→ Work item
Everything in the records below must be repeated exactly, except the pictures.

→ Supplied data

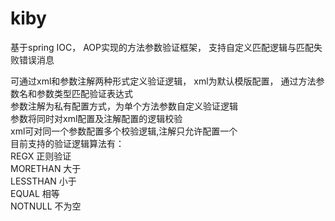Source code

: kiby
====

基于spring IOC， AOP实现的方法参数验证框架， 支持自定义匹配逻辑与匹配失败错误消息

可通过xml和参数注解两种形式定义验证逻辑， xml为默认模版配置， 通过方法参数名和参数类型匹配验证表达式<br/>
参数注解为私有配置方式，为单个方法参数自定义验证逻辑<br/>
参数将同时对xml配置及注解配置的逻辑校验<br/>
xml可对同一个参数配置多个校验逻辑,注解只允许配置一个<br/>
目前支持的验证逻辑算法有：<br/>
REGX  正则验证<br/>
MORETHAN 大于<br/>
LESSTHAN 小于<br/>
EQUAL 相等<br/>
NOTNULL  不为空<br/>
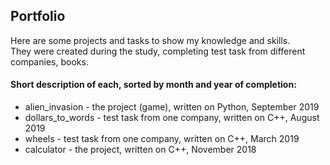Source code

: ## Portfolio
Here are some projects and tasks to show my knowledge and skills.  
They were created during the study, completing test task from different companies, books.  


#### Short description of each, sorted by month and year of completion:  
* alien_invasion - the project (game), written on Python, September 2019  
* dollars_to_words - test task from one company, written on C++, August 2019  
* wheels - test task from one company, written on C++, March 2019  
* calculator - the project, written on C++, November 2018  
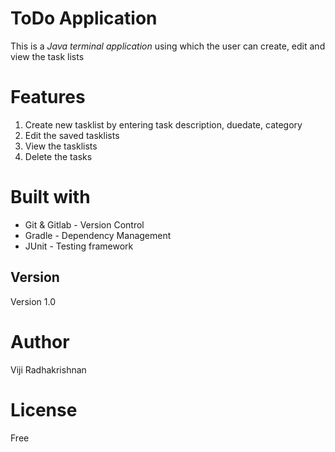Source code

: # ToDo Application
This is a *Java terminal application* using which the user can create, edit and view the task lists 

# Features
1. Create new tasklist by entering task description, duedate, category
1. Edit the saved tasklists
1. View the tasklists
1. Delete the tasks

# Built with
- Git & Gitlab - Version Control
- Gradle - Dependency Management
- JUnit - Testing framework


## Version
Version 1.0

# Author
Viji Radhakrishnan 

# License 
Free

→ Answer space
Source code

: kiby
====

基于spring IOC， AOP实现的方法参数验证框架， 支持自定义匹配逻辑与匹配失败错误消息

可通过xml和参数注解两种形式定义验证逻辑， xml为默认模版配置， 通过方法参数名和参数类型匹配验证表达式<br/>
参数注解为私有配置方式，为单个方法参数自定义验证逻辑<br/>
参数将同时对xml配置及注解配置的逻辑校验<br/>
xml可对同一个参数配置多个校验逻辑,注解只允许配置一个<br/>
目前支持的验证逻辑算法有：<br/>
REGX  正则验证<br/>
MORETHAN 大于<br/>
LESSTHAN 小于<br/>
EQUAL 相等<br/>
NOTNULL  不为空<br/>
Source code

: ## Portfolio
Here are some projects and tasks to show my knowledge and skills.  
They were created during the study, completing test task from different companies, books.  


#### Short description of each, sorted by month and year of completion:  
* alien_invasion - the project (game), written on Python, September 2019  
* dollars_to_words - test task from one company, written on C++, August 2019  
* wheels - test task from one company, written on C++, March 2019  
* calculator - the project, written on C++, November 2018  
Source code

: # ToDo Application
This is a *Java terminal application* using which the user can create, edit and view the task lists 

# Features
1. Create new tasklist by entering task description, duedate, category
1. Edit the saved tasklists
1. View the tasklists
1. Delete the tasks

# Built with
- Git & Gitlab - Version Control
- Gradle - Dependency Management
- JUnit - Testing framework


## Version
Version 1.0

# Author
Viji Radhakrishnan 

# License 
Free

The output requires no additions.